(Collected data)
※

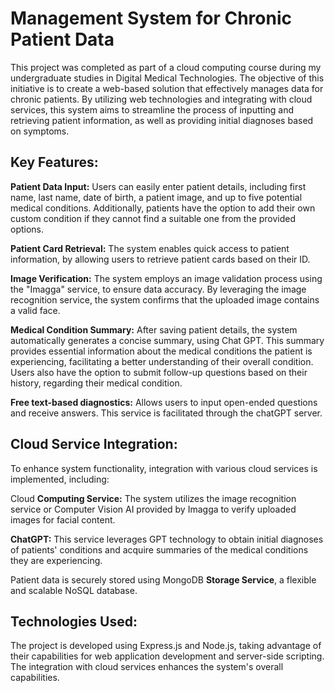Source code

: # Management System for Chronic Patient Data

This project was completed as part of a cloud computing course during my undergraduate studies in Digital Medical Technologies.
The objective of this initiative is to create a web-based solution that effectively manages data for chronic patients. By utilizing web technologies and integrating with cloud services, this system aims to streamline the process of inputting and retrieving patient information, as well as providing initial diagnoses based on symptoms.

## Key Features:

**Patient Data Input:** Users can easily enter patient details, including first name, last name, date of birth, a patient image, and up to five potential medical conditions. Additionally, patients have the option to add their own custom condition if they cannot find a suitable one from the provided options.

**Patient Card Retrieval:** The system enables quick access to patient information, by allowing users to retrieve patient cards based on their ID.

**Image Verification:** The system employs an image validation process using the "Imagga" service, to ensure data accuracy. By leveraging the image recognition service, the system confirms that the uploaded image contains a valid face.

**Medical Condition Summary:** After saving patient details, the system automatically generates a concise summary, using Chat GPT. This summary provides essential information about the medical conditions the patient is experiencing, facilitating a better understanding of their overall condition. Users also have the option to submit follow-up questions based on their history, regarding their medical condition.

**Free text-based diagnostics:** Allows users to input open-ended questions and receive answers. This service is facilitated through the chatGPT server.


## Cloud Service Integration: 

To enhance system functionality, integration with various cloud services is implemented, including:

Cloud **Computing Service:** The system utilizes the image recognition service or Computer Vision AI provided by Imagga to verify uploaded images for facial content.

**ChatGPT:** This service leverages GPT technology to obtain initial diagnoses of patients' conditions and acquire summaries of the medical conditions they are experiencing.

Patient data is securely stored using MongoDB **Storage Service**, a flexible and scalable NoSQL database.


## Technologies Used:

The project is developed using Express.js and Node.js, taking advantage of their capabilities for web application development and server-side scripting. The integration with cloud services enhances the system's overall capabilities.
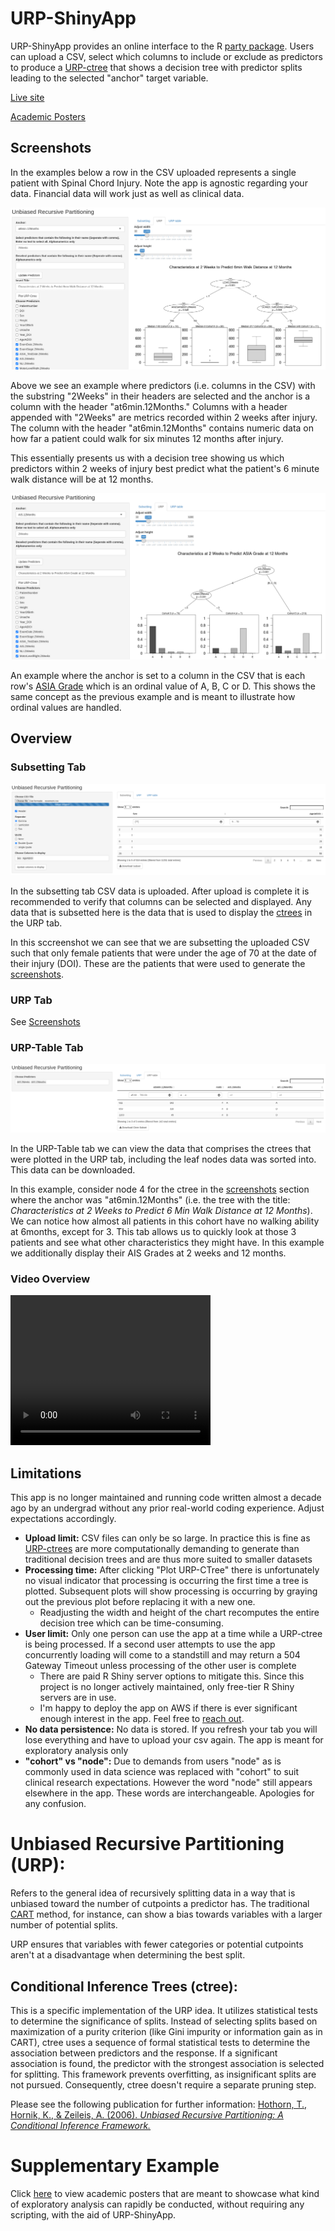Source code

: # URP-ShinyApp

URP-ShinyApp provides an online interface to the R [party package](https://cran.r-project.org/web/packages/party/index.html). Users can upload a CSV, select which columns to include or exclude as predictors to produce a [URP-ctree](#unbiased-recursive-partitioning-urp) that shows a decision tree with predictor splits leading to the selected "anchor" target variable.

[Live site](https://urpanalyses.shinyapps.io/URP-ShinyApp/)

[Academic Posters](#supplementary-example)

## Screenshots

In the examples below a row in the CSV uploaded represents a single patient with Spinal Chord Injury. Note the app is agnostic regarding your data. Financial data will work just as well as clinical data.

![2Weeks-6min12Months](/assets/2Weeks-6min12Months.png)

Above we see an example where predictors (i.e. columns in the CSV) with the substring "2Weeks" in their headers are selected and the anchor is a column with the header "at6min.12Months." Columns with a header appended with "2Weeks" are metrics recorded within 2 weeks after injury. The column with the header "at6min.12Months" contains numeric data on how far a patient could walk for six minutes 12 months after injury.

This essentially presents us with a decision tree showing us which predictors within 2 weeks of injury best predict what the patient's 6 minute walk distance will be at 12 months.

![2Weeks-ASIAGrade12Months](/assets/2Weeks-ASIAGrade12Months.png)

An example where the anchor is set to a column in the CSV that is each row's [ASIA Grade](https://www.physio-pedia.com/American_Spinal_Injury_Association_(ASIA)_Impairment_Scale) which is an ordinal value of A, B, C or D. This shows the same concept as the previous example and is meant to illustrate how ordinal values are handled.

## Overview

### Subsetting Tab

![SubsettingTab](/assets/SubsettingTab.png)

In the subsetting tab CSV data is uploaded. After upload is complete it is recommended to verify that columns can be selected and displayed. Any data that is subsetted here is the data that is used to display the [ctrees](#conditional-inference-trees-ctree) in the URP tab. 

In this sccreenshot we can see that we are subsetting the uploaded CSV such that only female patients that were under the age of 70 at the date of their injury (DOI). These are the patients that were used to generate the [screenshots](#screenshots).

### URP Tab

See [Screenshots](#screenshot-of-the-app)

### URP-Table Tab

![URP-tableTab](/assets/URP-tableTab.png)

In the URP-Table tab we can view the data that comprises the ctrees that were plotted in the URP tab, including the leaf nodes data was sorted into. This data can be downloaded.

In this example, consider node 4 for the ctree in the [screenshots](#screenshots) section where the anchor was "at6min.12Months" (i.e. the tree with the title: *Characteristics at 2 Weeks to Predict 6 Min Walk Distance at 12 Months*). We can notice how almost all patients in this cohort have no walking ability at 6months, except for 3. This tab allows us to quickly look at those 3 patients and see what other characteristics they might have. In this example we additionally display their AIS Grades at 2 weeks and 12 months.

### Video Overview

<video width="320" height="240" controls>
  <source src="/assets/URP-Shiny-App.webm" type="video/webm" />
  <source src="/assets/URP-Shiny-App.mp4" type="video/mp4" />
  <p>Your browser cannot play the provided .webm video file.</p>
</video>

##  Limitations

This app is no longer maintained and running code written almost a decade ago by an undergrad without any prior real-world coding experience. Adjust expectations accordingly.

- **Upload limit:** CSV files can only be so large. In practice this is fine as [URP-ctrees](#unbiased-recursive-partitioning-urp) are more computationally demanding to generate than traditional decision trees and are thus more suited to smaller datasets
- **Processing time:** After clicking "Plot URP-CTree" there is unfortunately no visual indicator that processing is occurring the first time a tree is plotted. Subsequent plots will show processing is occurring by graying out the previous plot before replacing it with a new one.
  - Readjusting the width and height of the chart recomputes the entire decision tree which can be time-consuming. 
- **User limit:** Only one person can use the app at a time while a URP-ctree is being processed. If a second user attempts to use the app concurrently loading will come to a standstill and may return a 504 Gateway Timeout unless processing of the other user is complete
  - There are paid R Shiny server options to mitigate this. Since this project is no longer actively maintained, only free-tier R Shiny servers are in use.
  - I'm happy to deploy the app on AWS if there is ever significant enough interest in the app. Feel free to [reach out](https://www.linkedin.com/in/dirk-haupt-a1296316/).
- **No data persistence:** No data is stored. If you refresh your tab you will lose everything and have to upload your csv again. The app is meant for exploratory analysis only
- **"cohort" vs "node":** Due to demands from users "node" as is commonly used in data science was replaced with "cohort" to suit clinical research expectations. However the word "node" still appears elsewhere in the app. These words are interchangeable. Apologies for any confusion.

# Unbiased Recursive Partitioning (URP):

Refers to the general idea of recursively splitting data in a way that is unbiased toward the number of cutpoints a predictor has. The traditional [CART](https://www.geeksforgeeks.org/cart-classification-and-regression-tree-in-machine-learning/) method, for instance, can show a bias towards variables with a larger number of potential splits.

URP ensures that variables with fewer categories or potential cutpoints aren't at a disadvantage when determining the best split.

## Conditional Inference Trees (ctree):

This is a specific implementation of the URP idea. It utilizes statistical tests to determine the significance of splits. Instead of selecting splits based on maximization of a purity criterion (like Gini impurity or information gain as in CART), ctree uses a sequence of formal statistical tests to determine the association between predictors and the response. If a significant association is found, the predictor with the strongest association is selected for splitting. This framework prevents overfitting, as insignificant splits are not pursued. Consequently, ctree doesn't require a separate pruning step.

Please see the following publication for further information: [Hothorn, T., Hornik, K., & Zeileis, A. (2006). *Unbiased Recursive Partitioning: A Conditional Inference Framework.*](https://www.zeileis.org/papers/Hothorn+Hornik+Zeileis-2006.pdf)

# Supplementary Example

Click [here](https://world.hey.com/dirkh/627db2e6/blobs/eyJfcmFpbHMiOnsibWVzc2FnZSI6IkJBaHNLd2Y0L0ZOUCIsImV4cCI6bnVsbCwicHVyIjoiYmxvYl9pZCJ9fQ==--50d37d2a07f771942e6a1462d142c1c270e97762/draft%20%237%20Montreal%20Posters.pdf) to view academic posters that are meant to showcase what kind of exploratory analysis can rapidly be conducted, without requiring any scripting, with the aid of URP-ShinyApp.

※

## WORK TO COMPLETE
The copy must include every record exactly and none of the pictures.

## EXERCISE ANSWER
Source code

: # Management System for Chronic Patient Data

This project was completed as part of a cloud computing course during my undergraduate studies in Digital Medical Technologies.
The objective of this initiative is to create a web-based solution that effectively manages data for chronic patients. By utilizing web technologies and integrating with cloud services, this system aims to streamline the process of inputting and retrieving patient information, as well as providing initial diagnoses based on symptoms.

## Key Features:

**Patient Data Input:** Users can easily enter patient details, including first name, last name, date of birth, a patient image, and up to five potential medical conditions. Additionally, patients have the option to add their own custom condition if they cannot find a suitable one from the provided options.

**Patient Card Retrieval:** The system enables quick access to patient information, by allowing users to retrieve patient cards based on their ID.

**Image Verification:** The system employs an image validation process using the "Imagga" service, to ensure data accuracy. By leveraging the image recognition service, the system confirms that the uploaded image contains a valid face.

**Medical Condition Summary:** After saving patient details, the system automatically generates a concise summary, using Chat GPT. This summary provides essential information about the medical conditions the patient is experiencing, facilitating a better understanding of their overall condition. Users also have the option to submit follow-up questions based on their history, regarding their medical condition.

**Free text-based diagnostics:** Allows users to input open-ended questions and receive answers. This service is facilitated through the chatGPT server.


## Cloud Service Integration: 

To enhance system functionality, integration with various cloud services is implemented, including:

Cloud **Computing Service:** The system utilizes the image recognition service or Computer Vision AI provided by Imagga to verify uploaded images for facial content.

**ChatGPT:** This service leverages GPT technology to obtain initial diagnoses of patients' conditions and acquire summaries of the medical conditions they are experiencing.

Patient data is securely stored using MongoDB **Storage Service**, a flexible and scalable NoSQL database.


## Technologies Used:

The project is developed using Express.js and Node.js, taking advantage of their capabilities for web application development and server-side scripting. The integration with cloud services enhances the system's overall capabilities.
Source code

: # URP-ShinyApp

URP-ShinyApp provides an online interface to the R [party package](https://cran.r-project.org/web/packages/party/index.html). Users can upload a CSV, select which columns to include or exclude as predictors to produce a [URP-ctree](#unbiased-recursive-partitioning-urp) that shows a decision tree with predictor splits leading to the selected "anchor" target variable.

[Live site](https://urpanalyses.shinyapps.io/URP-ShinyApp/)

[Academic Posters](#supplementary-example)

## Screenshots

In the examples below a row in the CSV uploaded represents a single patient with Spinal Chord Injury. Note the app is agnostic regarding your data. Financial data will work just as well as clinical data.

![2Weeks-6min12Months](/assets/2Weeks-6min12Months.png)

Above we see an example where predictors (i.e. columns in the CSV) with the substring "2Weeks" in their headers are selected and the anchor is a column with the header "at6min.12Months." Columns with a header appended with "2Weeks" are metrics recorded within 2 weeks after injury. The column with the header "at6min.12Months" contains numeric data on how far a patient could walk for six minutes 12 months after injury.

This essentially presents us with a decision tree showing us which predictors within 2 weeks of injury best predict what the patient's 6 minute walk distance will be at 12 months.

![2Weeks-ASIAGrade12Months](/assets/2Weeks-ASIAGrade12Months.png)

An example where the anchor is set to a column in the CSV that is each row's [ASIA Grade](https://www.physio-pedia.com/American_Spinal_Injury_Association_(ASIA)_Impairment_Scale) which is an ordinal value of A, B, C or D. This shows the same concept as the previous example and is meant to illustrate how ordinal values are handled.

## Overview

### Subsetting Tab

![SubsettingTab](/assets/SubsettingTab.png)

In the subsetting tab CSV data is uploaded. After upload is complete it is recommended to verify that columns can be selected and displayed. Any data that is subsetted here is the data that is used to display the [ctrees](#conditional-inference-trees-ctree) in the URP tab. 

In this sccreenshot we can see that we are subsetting the uploaded CSV such that only female patients that were under the age of 70 at the date of their injury (DOI). These are the patients that were used to generate the [screenshots](#screenshots).

### URP Tab

See [Screenshots](#screenshot-of-the-app)

### URP-Table Tab

![URP-tableTab](/assets/URP-tableTab.png)

In the URP-Table tab we can view the data that comprises the ctrees that were plotted in the URP tab, including the leaf nodes data was sorted into. This data can be downloaded.

In this example, consider node 4 for the ctree in the [screenshots](#screenshots) section where the anchor was "at6min.12Months" (i.e. the tree with the title: *Characteristics at 2 Weeks to Predict 6 Min Walk Distance at 12 Months*). We can notice how almost all patients in this cohort have no walking ability at 6months, except for 3. This tab allows us to quickly look at those 3 patients and see what other characteristics they might have. In this example we additionally display their AIS Grades at 2 weeks and 12 months.

### Video Overview

<video width="320" height="240" controls>
  <source src="/assets/URP-Shiny-App.webm" type="video/webm" />
  <source src="/assets/URP-Shiny-App.mp4" type="video/mp4" />
  <p>Your browser cannot play the provided .webm video file.</p>
</video>

##  Limitations

This app is no longer maintained and running code written almost a decade ago by an undergrad without any prior real-world coding experience. Adjust expectations accordingly.

- **Upload limit:** CSV files can only be so large. In practice this is fine as [URP-ctrees](#unbiased-recursive-partitioning-urp) are more computationally demanding to generate than traditional decision trees and are thus more suited to smaller datasets
- **Processing time:** After clicking "Plot URP-CTree" there is unfortunately no visual indicator that processing is occurring the first time a tree is plotted. Subsequent plots will show processing is occurring by graying out the previous plot before replacing it with a new one.
  - Readjusting the width and height of the chart recomputes the entire decision tree which can be time-consuming. 
- **User limit:** Only one person can use the app at a time while a URP-ctree is being processed. If a second user attempts to use the app concurrently loading will come to a standstill and may return a 504 Gateway Timeout unless processing of the other user is complete
  - There are paid R Shiny server options to mitigate this. Since this project is no longer actively maintained, only free-tier R Shiny servers are in use.
  - I'm happy to deploy the app on AWS if there is ever significant enough interest in the app. Feel free to [reach out](https://www.linkedin.com/in/dirk-haupt-a1296316/).
- **No data persistence:** No data is stored. If you refresh your tab you will lose everything and have to upload your csv again. The app is meant for exploratory analysis only
- **"cohort" vs "node":** Due to demands from users "node" as is commonly used in data science was replaced with "cohort" to suit clinical research expectations. However the word "node" still appears elsewhere in the app. These words are interchangeable. Apologies for any confusion.

# Unbiased Recursive Partitioning (URP):

Refers to the general idea of recursively splitting data in a way that is unbiased toward the number of cutpoints a predictor has. The traditional [CART](https://www.geeksforgeeks.org/cart-classification-and-regression-tree-in-machine-learning/) method, for instance, can show a bias towards variables with a larger number of potential splits.

URP ensures that variables with fewer categories or potential cutpoints aren't at a disadvantage when determining the best split.

## Conditional Inference Trees (ctree):

This is a specific implementation of the URP idea. It utilizes statistical tests to determine the significance of splits. Instead of selecting splits based on maximization of a purity criterion (like Gini impurity or information gain as in CART), ctree uses a sequence of formal statistical tests to determine the association between predictors and the response. If a significant association is found, the predictor with the strongest association is selected for splitting. This framework prevents overfitting, as insignificant splits are not pursued. Consequently, ctree doesn't require a separate pruning step.

Please see the following publication for further information: [Hothorn, T., Hornik, K., & Zeileis, A. (2006). *Unbiased Recursive Partitioning: A Conditional Inference Framework.*](https://www.zeileis.org/papers/Hothorn+Hornik+Zeileis-2006.pdf)

# Supplementary Example

Click [here](https://world.hey.com/dirkh/627db2e6/blobs/eyJfcmFpbHMiOnsibWVzc2FnZSI6IkJBaHNLd2Y0L0ZOUCIsImV4cCI6bnVsbCwicHVyIjoiYmxvYl9pZCJ9fQ==--50d37d2a07f771942e6a1462d142c1c270e97762/draft%20%237%20Montreal%20Posters.pdf) to view academic posters that are meant to showcase what kind of exploratory analysis can rapidly be conducted, without requiring any scripting, with the aid of URP-ShinyApp.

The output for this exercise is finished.